Farm-Raised Salmon? Not on This Yacht
|Farm-raised salmon isn't going to cut it for this trip.|
My boss' wife specified a mostly organic diet, and I have a strong aversion to farm-raised fish. This farm-raised salmon was definitely not organic. Besides, I am one of those crazy animal-welfare and sustainability people. Yes, I am that person who feeds my dogs organic food, supplemented with wild salmon oil. If I can see the stark difference in their coats between using wild and farm-raised salmon oils, I can only imagine the effects on our bodies. Since I am the one planning the menu, I get to impose my views upon anyone who is going to eat my food.
When it comes to cooking on yachts, the job begins long before the guests arrive. Provisioning for nine people, with limited storage, for two weeks can be a delicate process. You need to be able to accommodate for multiple diets and multiple dining scenarios. It is not unheard of to find out while at sea that one guest adheres to a raw vegan diet while another is a strict Atkins fanatic.
For this trip, it seems I don't have much to worry about. The one request: Meals must be light and healthy. In compliance, I stuck to ordering mostly seafood and chicken. To make matters easier for myself, I used a provisioning company. This is common practice in yachting. For the most part, they can get you almost any ingredient needed and deliver straight to the dock. Obviously, for this sort of convenience you do pay a premium, which tends to be the trend when it comes to yachts.
Although you do pay for this convenience, this is not to say that it's hiccup-free. Luckily, we have a good relationship, and my provisioner, Kathy, has always catered to my anal tendencies. We have been working together for years now, and when you are spending this kind of money, whether it's yours or not, you have the right to be picky.
Kathy agreed to take back the salmon. I've made planning for the trip a bigger pain in the ass, since I now have to make a separate trip to pick up the new salmon. There have been many incidents in the past where provisions have been delivered last minute with no room for mistakes.
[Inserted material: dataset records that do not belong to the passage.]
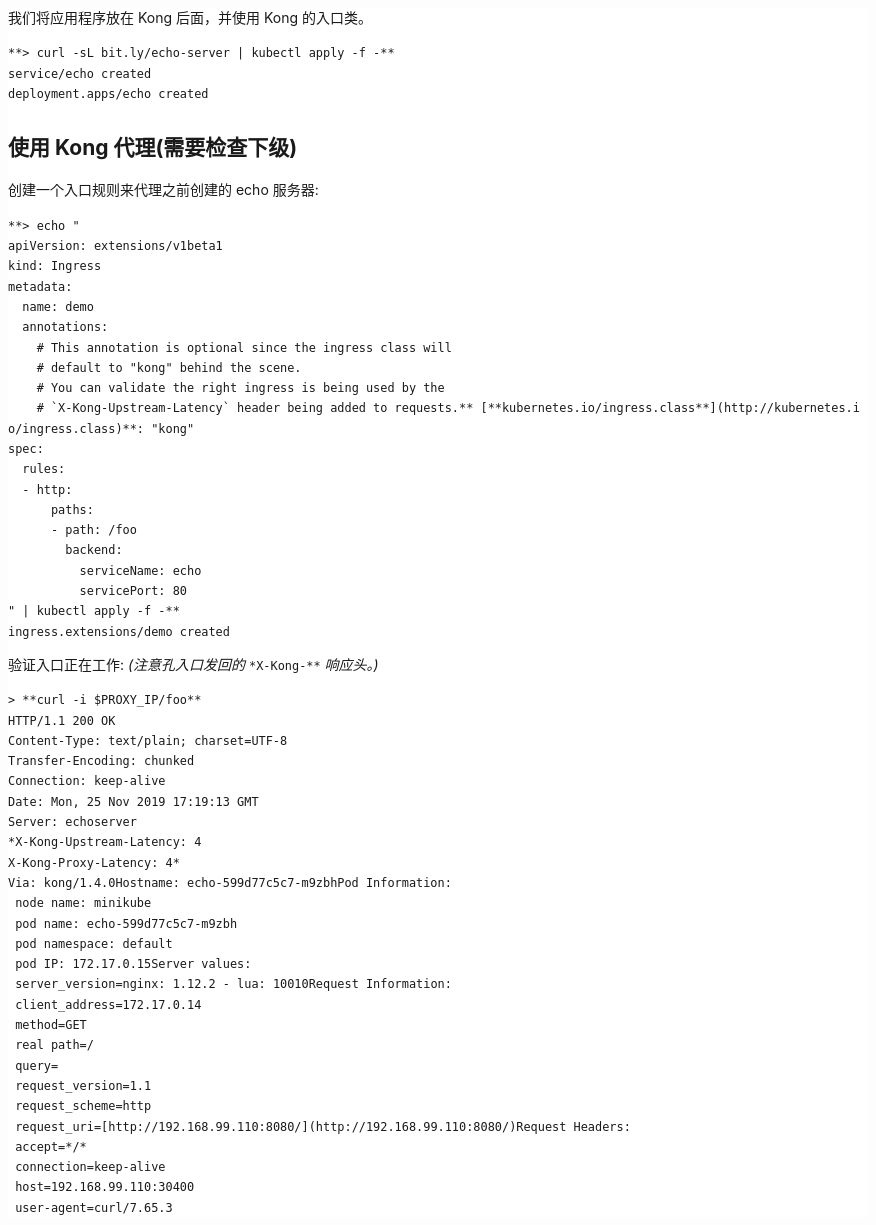 我们将应用程序放在 Kong 后面，并使用 Kong 的入口类。

```
**> curl -sL bit.ly/echo-server | kubectl apply -f -**
service/echo created
deployment.apps/echo created
```

## 使用 Kong 代理(需要检查下级)

创建一个入口规则来代理之前创建的 echo 服务器:

```
**> echo "
apiVersion: extensions/v1beta1
kind: Ingress
metadata:
  name: demo
  annotations:
    # This annotation is optional since the ingress class will
    # default to "kong" behind the scene.
    # You can validate the right ingress is being used by the
    # `X-Kong-Upstream-Latency` header being added to requests.** [**kubernetes.io/ingress.class**](http://kubernetes.io/ingress.class)**: "kong"
spec:
  rules:
  - http:
      paths:
      - path: /foo
        backend:
          serviceName: echo
          servicePort: 80
" | kubectl apply -f -**
ingress.extensions/demo created
```

验证入口正在工作:
*(注意孔入口发回的* `*X-Kong-**` *响应头。)*

```
> **curl -i $PROXY_IP/foo** 
HTTP/1.1 200 OK
Content-Type: text/plain; charset=UTF-8
Transfer-Encoding: chunked
Connection: keep-alive
Date: Mon, 25 Nov 2019 17:19:13 GMT
Server: echoserver
*X-Kong-Upstream-Latency: 4
X-Kong-Proxy-Latency: 4*
Via: kong/1.4.0Hostname: echo-599d77c5c7-m9zbhPod Information:
 node name: minikube
 pod name: echo-599d77c5c7-m9zbh
 pod namespace: default
 pod IP: 172.17.0.15Server values:
 server_version=nginx: 1.12.2 - lua: 10010Request Information:
 client_address=172.17.0.14
 method=GET
 real path=/
 query=
 request_version=1.1
 request_scheme=http
 request_uri=[http://192.168.99.110:8080/](http://192.168.99.110:8080/)Request Headers:
 accept=*/*  
 connection=keep-alive  
 host=192.168.99.110:30400  
 user-agent=curl/7.65.3  
```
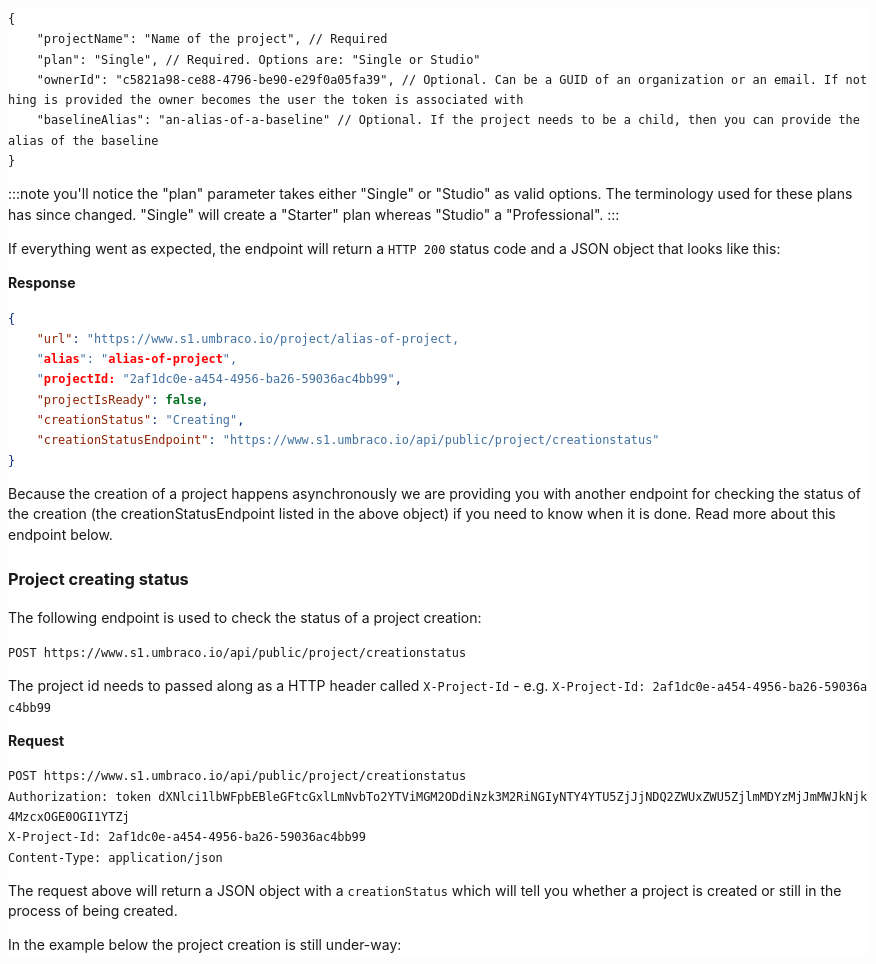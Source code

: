     {
        "projectName": "Name of the project", // Required
        "plan": "Single", // Required. Options are: "Single or Studio"
        "ownerId": "c5821a98-ce88-4796-be90-e29f0a05fa39", // Optional. Can be a GUID of an organization or an email. If nothing is provided the owner becomes the user the token is associated with
        "baselineAlias": "an-alias-of-a-baseline" // Optional. If the project needs to be a child, then you can provide the alias of the baseline
    }
    
:::note
you'll notice the "plan" parameter takes either "Single" or "Studio" as valid options. The terminology used for these plans has since changed. "Single" will create a "Starter" plan whereas "Studio" a "Professional".
:::

If everything went as expected, the endpoint will return a `HTTP 200` status code and a JSON object that looks like this:

**Response**

```json
{
    "url": "https://www.s1.umbraco.io/project/alias-of-project,
    "alias": "alias-of-project",
    "projectId: "2af1dc0e-a454-4956-ba26-59036ac4bb99",
    "projectIsReady": false,
    "creationStatus": "Creating",
    "creationStatusEndpoint": "https://www.s1.umbraco.io/api/public/project/creationstatus"
}
```

Because the creation of a project happens asynchronously we are providing you with another endpoint for checking the status of the creation (the creationStatusEndpoint listed in the above object) if you need to know when it is done. Read more about this endpoint below.

### Project creating status

The following endpoint is used to check the status of a project creation:

    POST https://www.s1.umbraco.io/api/public/project/creationstatus

The project id needs to passed along as a HTTP header called `X-Project-Id` - e.g. `X-Project-Id: 2af1dc0e-a454-4956-ba26-59036ac4bb99`

**Request**

    POST https://www.s1.umbraco.io/api/public/project/creationstatus
    Authorization: token dXNlci1lbWFpbEBleGFtcGxlLmNvbTo2YTViMGM2ODdiNzk3M2RiNGIyNTY4YTU5ZjJjNDQ2ZWUxZWU5ZjlmMDYzMjJmMWJkNjk4MzcxOGE0OGI1YTZj
    X-Project-Id: 2af1dc0e-a454-4956-ba26-59036ac4bb99
    Content-Type: application/json

The request above will return a JSON object with a `creationStatus` which will tell you whether a project is created or still in the process of being created.

In the example below the project creation is still under-way:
Fortunately, I got an extra day. At 9:30 on Sunday morning, I received confirmation that we are not leaving Monday morning as planned. Big surprise. Last-minute changes are to be expected in yachting. Winds are too strong. Seas are too rough. The good news is that I have the day off. I was planning on picking up my produce for the trip, but now I can push that to tomorrow -- meaning I get to spend another day with my dogs.